HW: How would you describe your lifestyle?
DC: Introspective, I live most of the time inside my own head. Photography is one of my biggest communication tools, so I spend a lot of time thinking and researching about it.
HW: Where do you get your inspiration from?
DC: Everywhere, but mostly my coming of age experiences and my closest friends. I’m very focused on the mundane and on the W.H questions of life, I ask myself over and over again: Why do I value this experience? How has this shaped me? What are my peers thinking about? and many other questions that drive me to try and answer them with my photography.

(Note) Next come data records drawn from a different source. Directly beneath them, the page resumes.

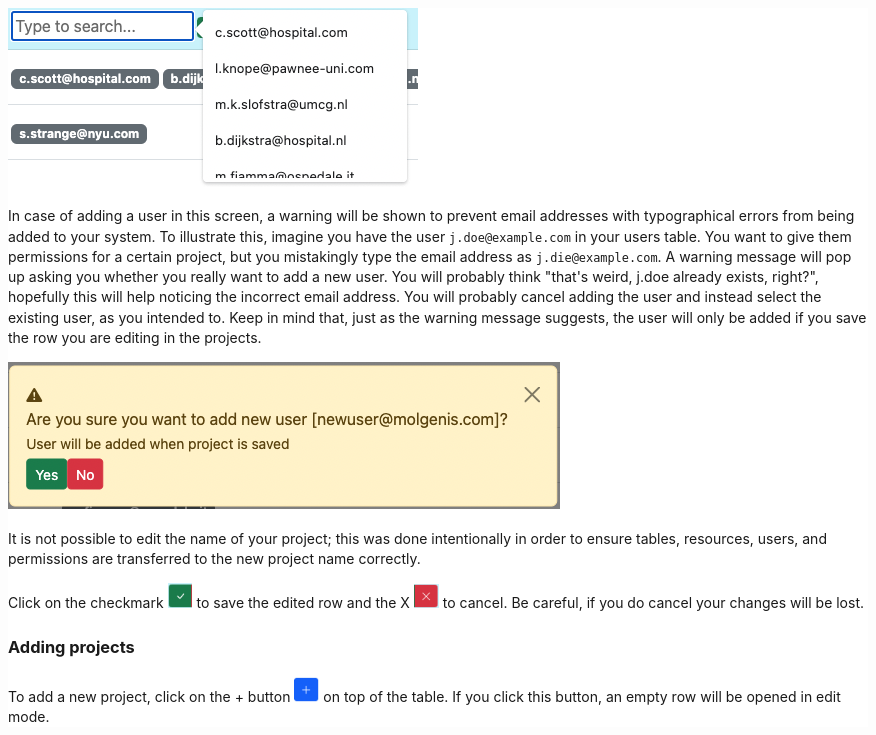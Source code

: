 ![Add an existing user to a project or enter the email address of the new user](img/ui/edit-projects-add-user.png)

In case of adding a user in this screen, a warning will be shown to prevent email addresses with typographical errors from being added to
your system. To illustrate this, imagine you have the user `j.doe@example.com` in your users table. You want to give
them permissions for a certain project, but you mistakingly type the email address as `j.die@example.com`. A warning message will pop up
asking you whether you really want to add a new user. You will probably think "that's weird, j.doe
already exists, right?", hopefully this will help noticing the incorrect email address. You will probably cancel 
adding the user and instead select the existing user, as you intended to. Keep in mind that, just as the warning message
suggests, the user will only be added if you save the row you are editing in the projects.

![Warning message to remind you to save the project in order to finalize adding a new user](img/ui/add-user-warning.png)

It is not possible to edit the name of your project; this was done intentionally in order to ensure tables, resources,
users, and permissions are transferred to the new project name correctly.

Click on the checkmark <img src="img/ui/check.png"  width="25" height="25"> to save the edited row and the X 
<img src="img/ui/cancel.png"  width="25" height="25"> to cancel. Be careful, if you do cancel your changes will be lost.

### Adding projects <a name="add-projects"></a>

To add a new project, click on the + button <img src="img/ui/add.png"  width="25" height="25"> on top of the table. If
you click this button, an empty row will be opened in edit mode.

HW: What do you think your biggest personal or professional success has been so far?
DC: I believe success is very hard to measure, but I’m most grateful for the opportunity to have a collaborative experience when creating alongside my subjects and being let into their lives and spaces.
HW: What’s the dream?
DC: I would say that right now my dream is to be able to keep working on my practice, pushing through and coming out stronger every time.
HW: What’s the best advice you’ve ever been given?
DC: “Be your best editor”. Learning how to let go of work that doesn’t represent you anymore is a big part of being a photographer, that has let me share my work in more meaningful ways, which is a gift.
HW: What is your biggest fear?
DC: To be unhappy with my practice.
HW: What is fragility for you?
DC: In my personal experience, it is not being able to connect with other people and learn through their experiences.
HW: What do you think of the link between psychology and art?
DC: I would say that personally, I fish a lot of my work out of my and others experiences.